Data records
[Start of Attachment]

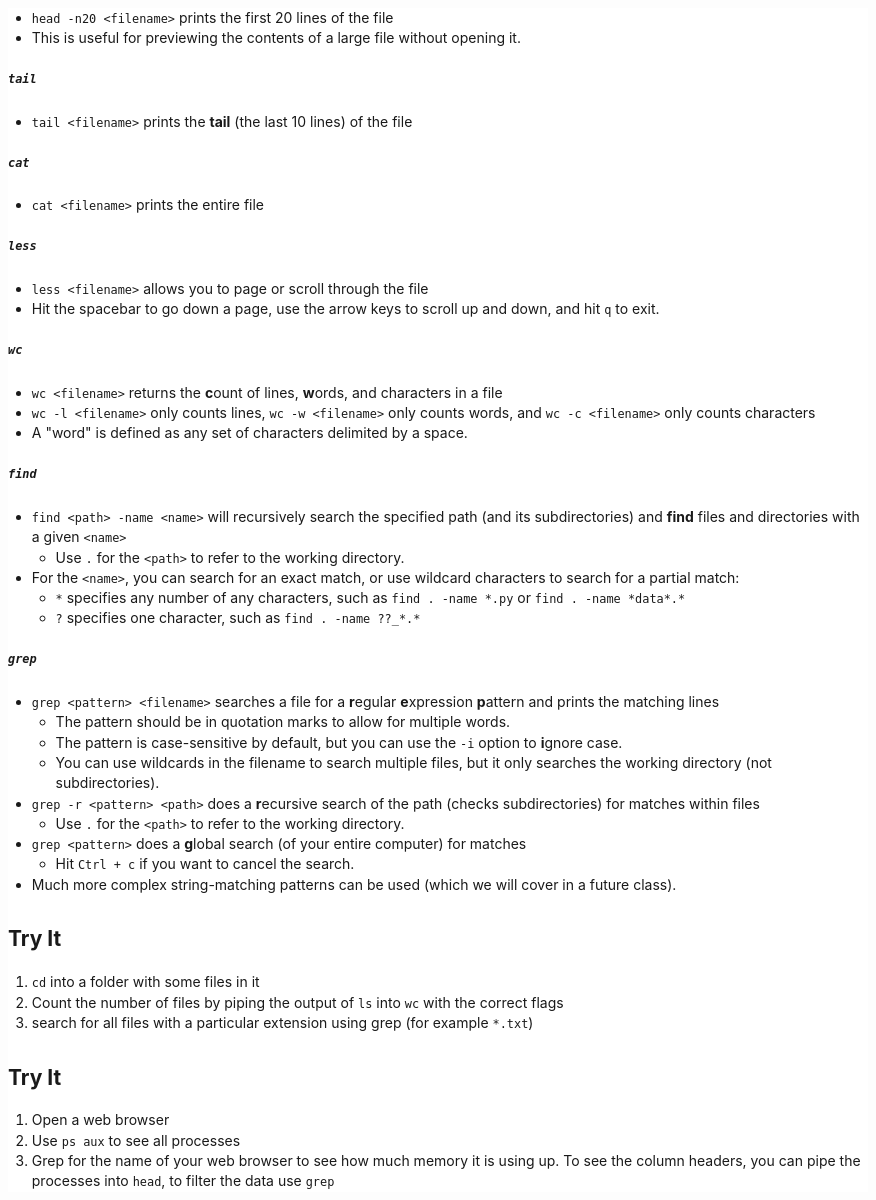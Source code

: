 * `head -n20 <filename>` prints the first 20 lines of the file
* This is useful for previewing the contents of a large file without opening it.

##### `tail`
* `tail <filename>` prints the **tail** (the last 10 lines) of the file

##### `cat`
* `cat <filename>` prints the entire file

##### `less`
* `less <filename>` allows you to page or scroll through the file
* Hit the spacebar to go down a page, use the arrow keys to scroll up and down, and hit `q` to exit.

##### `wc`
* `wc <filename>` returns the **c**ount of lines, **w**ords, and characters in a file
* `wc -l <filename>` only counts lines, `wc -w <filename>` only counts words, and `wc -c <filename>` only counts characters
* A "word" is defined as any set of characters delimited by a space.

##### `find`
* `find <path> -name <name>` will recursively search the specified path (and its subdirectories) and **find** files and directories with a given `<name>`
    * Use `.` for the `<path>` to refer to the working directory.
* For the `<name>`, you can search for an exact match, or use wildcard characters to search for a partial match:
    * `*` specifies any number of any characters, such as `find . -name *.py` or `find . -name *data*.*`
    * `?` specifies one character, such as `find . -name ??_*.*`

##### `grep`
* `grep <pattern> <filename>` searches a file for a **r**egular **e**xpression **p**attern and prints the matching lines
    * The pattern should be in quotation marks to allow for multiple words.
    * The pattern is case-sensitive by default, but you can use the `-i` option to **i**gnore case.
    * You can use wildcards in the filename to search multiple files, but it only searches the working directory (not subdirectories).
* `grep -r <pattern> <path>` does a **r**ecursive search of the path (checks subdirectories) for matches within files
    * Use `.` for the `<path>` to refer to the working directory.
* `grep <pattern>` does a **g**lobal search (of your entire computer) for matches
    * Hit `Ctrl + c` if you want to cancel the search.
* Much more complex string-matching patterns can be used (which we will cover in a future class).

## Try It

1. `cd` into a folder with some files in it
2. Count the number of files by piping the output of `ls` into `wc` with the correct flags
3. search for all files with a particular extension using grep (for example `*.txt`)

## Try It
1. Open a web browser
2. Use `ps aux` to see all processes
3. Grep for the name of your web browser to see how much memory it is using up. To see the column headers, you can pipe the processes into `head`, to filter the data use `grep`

[End of Attachment]

■ About this exercise:
Set down the lines above exactly as written. Begin at the line containing "see all processes" and stop after the last line.

■ Answer to the problem:
2. Use `ps aux` to see all processes
3. Grep for the name of your web browser to see how much memory it is using up. To see the column headers, you can pipe the processes into `head`, to filter the data use `grep`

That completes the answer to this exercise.